Quale potrebbe essere l’impatto della proposta di salario minimo legale in questo contesto? Secondo le stime dell’ economista Andrea Guarnero dell’Ocse, il salario minimo orario di 9 euro risulterebbe superiore a quello mediano nazionale (7,5 euro) con uno scostamento tra i più rilevanti nei Paesi sviluppati aderenti all’Organizzazione. Nella più ragionevole delle ipotesi, quella che tiene conto nei 9 euro dell’impatto sul salario differito, sulla base delle stime comporterebbe un incremento dei costi superiore ai 4 miliardi di euro l’anno (stime Inapp rilasciate alla Commissione parlamentare). Ma l’innalzamento del valore del parametro di base delle retribuzioni produce come conseguenza un appiattimento delle retribuzioni rispetto alle qualifiche più elevate che non sarà priva di conseguenze per i rinnovi contrattuali.

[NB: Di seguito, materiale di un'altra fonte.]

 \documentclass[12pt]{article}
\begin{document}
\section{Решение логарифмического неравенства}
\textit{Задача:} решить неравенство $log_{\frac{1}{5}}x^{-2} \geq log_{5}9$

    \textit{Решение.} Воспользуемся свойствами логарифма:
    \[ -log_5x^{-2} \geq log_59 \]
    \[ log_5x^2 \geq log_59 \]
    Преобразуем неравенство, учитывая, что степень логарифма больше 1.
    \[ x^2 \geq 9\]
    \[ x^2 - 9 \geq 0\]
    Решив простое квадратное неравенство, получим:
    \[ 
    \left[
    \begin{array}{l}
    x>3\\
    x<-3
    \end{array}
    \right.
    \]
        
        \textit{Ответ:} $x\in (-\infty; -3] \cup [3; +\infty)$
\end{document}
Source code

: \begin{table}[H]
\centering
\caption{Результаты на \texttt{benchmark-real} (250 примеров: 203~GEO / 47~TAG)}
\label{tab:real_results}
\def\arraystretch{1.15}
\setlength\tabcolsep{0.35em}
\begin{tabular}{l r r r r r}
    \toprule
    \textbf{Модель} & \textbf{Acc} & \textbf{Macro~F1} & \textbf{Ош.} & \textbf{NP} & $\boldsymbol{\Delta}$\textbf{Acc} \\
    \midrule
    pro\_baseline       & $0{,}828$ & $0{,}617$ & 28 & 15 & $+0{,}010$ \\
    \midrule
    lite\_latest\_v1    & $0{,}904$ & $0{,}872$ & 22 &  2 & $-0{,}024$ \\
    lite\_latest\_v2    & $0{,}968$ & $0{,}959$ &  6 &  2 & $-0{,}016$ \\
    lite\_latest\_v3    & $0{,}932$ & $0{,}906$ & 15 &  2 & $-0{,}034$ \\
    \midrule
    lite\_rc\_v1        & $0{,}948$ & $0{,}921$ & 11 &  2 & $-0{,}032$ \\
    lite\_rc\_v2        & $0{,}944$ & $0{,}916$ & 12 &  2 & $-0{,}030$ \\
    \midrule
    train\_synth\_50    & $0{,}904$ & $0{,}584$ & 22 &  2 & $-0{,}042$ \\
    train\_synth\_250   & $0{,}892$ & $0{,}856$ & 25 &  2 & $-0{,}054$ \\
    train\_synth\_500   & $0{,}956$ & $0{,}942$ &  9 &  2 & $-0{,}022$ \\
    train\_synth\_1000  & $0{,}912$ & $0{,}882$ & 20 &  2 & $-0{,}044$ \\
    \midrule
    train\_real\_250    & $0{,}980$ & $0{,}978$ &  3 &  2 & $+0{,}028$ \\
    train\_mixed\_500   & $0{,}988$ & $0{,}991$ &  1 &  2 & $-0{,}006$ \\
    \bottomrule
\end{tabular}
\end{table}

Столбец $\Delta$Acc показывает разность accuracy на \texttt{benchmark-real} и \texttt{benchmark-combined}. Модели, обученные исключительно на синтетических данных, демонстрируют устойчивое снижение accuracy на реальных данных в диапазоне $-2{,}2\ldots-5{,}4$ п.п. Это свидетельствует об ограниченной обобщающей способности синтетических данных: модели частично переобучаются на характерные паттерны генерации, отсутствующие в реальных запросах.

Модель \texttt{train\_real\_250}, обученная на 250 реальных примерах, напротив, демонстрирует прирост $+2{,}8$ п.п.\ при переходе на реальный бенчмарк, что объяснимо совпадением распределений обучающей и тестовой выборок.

L’utilizzo della leva del salario minimo per la finalità di imprimere una spinta generale per la crescita dei salari, ben oltre la mera tutela di quelli bassi, è un obiettivo esplicito di una parte dei promotori. Una palese sconfessione del ruolo delle parti sociali che può generare il rischio di un consistente aumento delle prestazioni sommerse, ovvero un ulteriore fabbisogno aggiuntivo di aiuti pubblici per rendere sostenibile tali interventi.

Per un insieme di motivazioni facilmente comprensibili, l’introduzione del salario minimo legale è destinata a scardinare l’orientamento giuridico che ha consentito di rafforzare il ruolo della contrattazione collettiva e di autorità salariale delle parti sociali. Del tutto coerente con lo spostamento dell’asse della tutela dei lavoratori verso la capacità dello Stato di drenare le risorse dai ceti produttivi per alimentare i sostegni al reddito di varia natura e a una politicizzazione dei comportamenti delle parti sociali.

Non una novità in assoluto, ma un’ulteriore spinta nella direzione di un utilizzo sbagliato delle risorse che genera risultati opposti rispetto a quelli desiderati.